Exercise prompt:
All of the data below is to be output exactly as written.

══ Provided records ══

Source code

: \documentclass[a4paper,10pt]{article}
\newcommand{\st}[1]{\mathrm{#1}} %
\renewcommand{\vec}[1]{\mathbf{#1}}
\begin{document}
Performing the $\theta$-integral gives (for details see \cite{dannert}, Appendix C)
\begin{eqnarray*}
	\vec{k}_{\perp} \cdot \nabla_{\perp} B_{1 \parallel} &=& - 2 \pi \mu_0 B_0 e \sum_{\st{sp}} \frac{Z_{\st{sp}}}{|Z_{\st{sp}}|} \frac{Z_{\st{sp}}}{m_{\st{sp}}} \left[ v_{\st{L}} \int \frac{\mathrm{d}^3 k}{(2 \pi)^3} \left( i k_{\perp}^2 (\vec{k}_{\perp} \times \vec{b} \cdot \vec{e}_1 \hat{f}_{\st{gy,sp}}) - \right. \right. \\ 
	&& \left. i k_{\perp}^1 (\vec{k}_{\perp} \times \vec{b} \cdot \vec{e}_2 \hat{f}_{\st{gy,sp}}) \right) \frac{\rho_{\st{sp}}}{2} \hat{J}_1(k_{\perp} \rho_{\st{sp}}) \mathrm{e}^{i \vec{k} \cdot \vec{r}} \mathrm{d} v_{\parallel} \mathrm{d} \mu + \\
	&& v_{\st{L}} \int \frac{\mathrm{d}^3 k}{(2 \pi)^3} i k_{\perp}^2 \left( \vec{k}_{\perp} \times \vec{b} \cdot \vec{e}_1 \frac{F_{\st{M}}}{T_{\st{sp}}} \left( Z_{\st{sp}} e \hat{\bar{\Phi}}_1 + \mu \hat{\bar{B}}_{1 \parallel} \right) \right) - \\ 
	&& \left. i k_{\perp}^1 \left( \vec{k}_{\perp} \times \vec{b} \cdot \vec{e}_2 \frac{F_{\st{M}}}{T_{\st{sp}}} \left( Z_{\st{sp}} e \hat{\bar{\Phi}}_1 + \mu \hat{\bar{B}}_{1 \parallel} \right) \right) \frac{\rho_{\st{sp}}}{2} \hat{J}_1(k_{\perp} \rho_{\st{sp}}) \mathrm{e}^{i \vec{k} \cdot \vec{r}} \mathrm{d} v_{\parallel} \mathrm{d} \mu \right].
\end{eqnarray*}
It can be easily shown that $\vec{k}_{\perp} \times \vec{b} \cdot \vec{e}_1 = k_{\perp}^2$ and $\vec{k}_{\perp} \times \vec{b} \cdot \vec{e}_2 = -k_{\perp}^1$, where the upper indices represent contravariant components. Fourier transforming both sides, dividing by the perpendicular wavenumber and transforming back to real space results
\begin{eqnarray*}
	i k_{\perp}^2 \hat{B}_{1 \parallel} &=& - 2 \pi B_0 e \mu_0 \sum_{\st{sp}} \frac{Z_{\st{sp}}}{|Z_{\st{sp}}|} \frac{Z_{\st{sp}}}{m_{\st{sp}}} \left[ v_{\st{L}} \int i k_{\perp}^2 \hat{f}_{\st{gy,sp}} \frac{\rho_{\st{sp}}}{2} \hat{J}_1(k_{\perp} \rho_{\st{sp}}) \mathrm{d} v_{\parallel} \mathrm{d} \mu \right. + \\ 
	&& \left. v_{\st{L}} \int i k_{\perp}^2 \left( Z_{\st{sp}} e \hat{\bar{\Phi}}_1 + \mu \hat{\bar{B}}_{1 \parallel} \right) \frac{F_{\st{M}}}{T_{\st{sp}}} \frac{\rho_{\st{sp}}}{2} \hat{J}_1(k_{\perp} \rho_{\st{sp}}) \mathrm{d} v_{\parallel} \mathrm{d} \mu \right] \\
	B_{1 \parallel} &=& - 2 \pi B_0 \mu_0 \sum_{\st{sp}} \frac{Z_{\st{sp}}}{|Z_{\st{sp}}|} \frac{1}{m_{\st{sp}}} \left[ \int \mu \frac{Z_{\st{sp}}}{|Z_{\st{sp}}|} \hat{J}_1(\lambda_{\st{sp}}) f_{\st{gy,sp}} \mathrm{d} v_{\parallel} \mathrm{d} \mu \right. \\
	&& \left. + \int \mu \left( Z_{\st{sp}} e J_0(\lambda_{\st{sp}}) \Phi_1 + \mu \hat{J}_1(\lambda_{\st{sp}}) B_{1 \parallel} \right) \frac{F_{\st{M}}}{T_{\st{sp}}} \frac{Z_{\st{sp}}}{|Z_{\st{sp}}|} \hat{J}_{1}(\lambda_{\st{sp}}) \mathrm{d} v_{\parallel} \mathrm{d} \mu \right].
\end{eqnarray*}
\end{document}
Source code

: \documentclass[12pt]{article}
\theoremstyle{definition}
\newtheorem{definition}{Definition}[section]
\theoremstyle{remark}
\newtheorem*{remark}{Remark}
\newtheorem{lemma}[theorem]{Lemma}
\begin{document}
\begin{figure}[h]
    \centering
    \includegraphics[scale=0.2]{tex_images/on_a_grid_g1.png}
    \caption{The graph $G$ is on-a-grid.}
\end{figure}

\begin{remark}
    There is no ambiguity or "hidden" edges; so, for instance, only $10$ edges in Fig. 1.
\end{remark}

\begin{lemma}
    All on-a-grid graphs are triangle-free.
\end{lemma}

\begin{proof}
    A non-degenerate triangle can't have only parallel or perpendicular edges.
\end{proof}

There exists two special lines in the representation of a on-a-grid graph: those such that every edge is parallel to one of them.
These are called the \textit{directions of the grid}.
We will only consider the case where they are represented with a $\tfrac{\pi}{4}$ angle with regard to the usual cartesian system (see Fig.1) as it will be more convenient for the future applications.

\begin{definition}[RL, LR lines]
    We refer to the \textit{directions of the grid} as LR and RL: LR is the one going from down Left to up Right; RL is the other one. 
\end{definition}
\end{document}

═══

Task response:
Source code

: \documentclass[a4paper,10pt]{article}
\newcommand{\st}[1]{\mathrm{#1}} %
\renewcommand{\vec}[1]{\mathbf{#1}}
\begin{document}
Performing the $\theta$-integral gives (for details see \cite{dannert}, Appendix C)
\begin{eqnarray*}
	\vec{k}_{\perp} \cdot \nabla_{\perp} B_{1 \parallel} &=& - 2 \pi \mu_0 B_0 e \sum_{\st{sp}} \frac{Z_{\st{sp}}}{|Z_{\st{sp}}|} \frac{Z_{\st{sp}}}{m_{\st{sp}}} \left[ v_{\st{L}} \int \frac{\mathrm{d}^3 k}{(2 \pi)^3} \left( i k_{\perp}^2 (\vec{k}_{\perp} \times \vec{b} \cdot \vec{e}_1 \hat{f}_{\st{gy,sp}}) - \right. \right. \\ 
	&& \left. i k_{\perp}^1 (\vec{k}_{\perp} \times \vec{b} \cdot \vec{e}_2 \hat{f}_{\st{gy,sp}}) \right) \frac{\rho_{\st{sp}}}{2} \hat{J}_1(k_{\perp} \rho_{\st{sp}}) \mathrm{e}^{i \vec{k} \cdot \vec{r}} \mathrm{d} v_{\parallel} \mathrm{d} \mu + \\
	&& v_{\st{L}} \int \frac{\mathrm{d}^3 k}{(2 \pi)^3} i k_{\perp}^2 \left( \vec{k}_{\perp} \times \vec{b} \cdot \vec{e}_1 \frac{F_{\st{M}}}{T_{\st{sp}}} \left( Z_{\st{sp}} e \hat{\bar{\Phi}}_1 + \mu \hat{\bar{B}}_{1 \parallel} \right) \right) - \\ 
	&& \left. i k_{\perp}^1 \left( \vec{k}_{\perp} \times \vec{b} \cdot \vec{e}_2 \frac{F_{\st{M}}}{T_{\st{sp}}} \left( Z_{\st{sp}} e \hat{\bar{\Phi}}_1 + \mu \hat{\bar{B}}_{1 \parallel} \right) \right) \frac{\rho_{\st{sp}}}{2} \hat{J}_1(k_{\perp} \rho_{\st{sp}}) \mathrm{e}^{i \vec{k} \cdot \vec{r}} \mathrm{d} v_{\parallel} \mathrm{d} \mu \right].
\end{eqnarray*}
It can be easily shown that $\vec{k}_{\perp} \times \vec{b} \cdot \vec{e}_1 = k_{\perp}^2$ and $\vec{k}_{\perp} \times \vec{b} \cdot \vec{e}_2 = -k_{\perp}^1$, where the upper indices represent contravariant components. Fourier transforming both sides, dividing by the perpendicular wavenumber and transforming back to real space results
\begin{eqnarray*}
	i k_{\perp}^2 \hat{B}_{1 \parallel} &=& - 2 \pi B_0 e \mu_0 \sum_{\st{sp}} \frac{Z_{\st{sp}}}{|Z_{\st{sp}}|} \frac{Z_{\st{sp}}}{m_{\st{sp}}} \left[ v_{\st{L}} \int i k_{\perp}^2 \hat{f}_{\st{gy,sp}} \frac{\rho_{\st{sp}}}{2} \hat{J}_1(k_{\perp} \rho_{\st{sp}}) \mathrm{d} v_{\parallel} \mathrm{d} \mu \right. + \\ 
	&& \left. v_{\st{L}} \int i k_{\perp}^2 \left( Z_{\st{sp}} e \hat{\bar{\Phi}}_1 + \mu \hat{\bar{B}}_{1 \parallel} \right) \frac{F_{\st{M}}}{T_{\st{sp}}} \frac{\rho_{\st{sp}}}{2} \hat{J}_1(k_{\perp} \rho_{\st{sp}}) \mathrm{d} v_{\parallel} \mathrm{d} \mu \right] \\
	B_{1 \parallel} &=& - 2 \pi B_0 \mu_0 \sum_{\st{sp}} \frac{Z_{\st{sp}}}{|Z_{\st{sp}}|} \frac{1}{m_{\st{sp}}} \left[ \int \mu \frac{Z_{\st{sp}}}{|Z_{\st{sp}}|} \hat{J}_1(\lambda_{\st{sp}}) f_{\st{gy,sp}} \mathrm{d} v_{\parallel} \mathrm{d} \mu \right. \\
	&& \left. + \int \mu \left( Z_{\st{sp}} e J_0(\lambda_{\st{sp}}) \Phi_1 + \mu \hat{J}_1(\lambda_{\st{sp}}) B_{1 \parallel} \right) \frac{F_{\st{M}}}{T_{\st{sp}}} \frac{Z_{\st{sp}}}{|Z_{\st{sp}}|} \hat{J}_{1}(\lambda_{\st{sp}}) \mathrm{d} v_{\parallel} \mathrm{d} \mu \right].
\end{eqnarray*}
\end{document}
Source code

: \documentclass[12pt]{article}
\theoremstyle{definition}
\newtheorem{definition}{Definition}[section]
\theoremstyle{remark}
\newtheorem*{remark}{Remark}
\newtheorem{lemma}[theorem]{Lemma}
\begin{document}
\begin{figure}[h]
    \centering
    \includegraphics[scale=0.2]{tex_images/on_a_grid_g1.png}
    \caption{The graph $G$ is on-a-grid.}
\end{figure}

\begin{remark}
    There is no ambiguity or "hidden" edges; so, for instance, only $10$ edges in Fig. 1.
\end{remark}

\begin{lemma}
    All on-a-grid graphs are triangle-free.
\end{lemma}

\begin{proof}
    A non-degenerate triangle can't have only parallel or perpendicular edges.
\end{proof}

There exists two special lines in the representation of a on-a-grid graph: those such that every edge is parallel to one of them.
These are called the \textit{directions of the grid}.
We will only consider the case where they are represented with a $\tfrac{\pi}{4}$ angle with regard to the usual cartesian system (see Fig.1) as it will be more convenient for the future applications.

\begin{definition}[RL, LR lines]
    We refer to the \textit{directions of the grid} as LR and RL: LR is the one going from down Left to up Right; RL is the other one. 
\end{definition}
\end{document}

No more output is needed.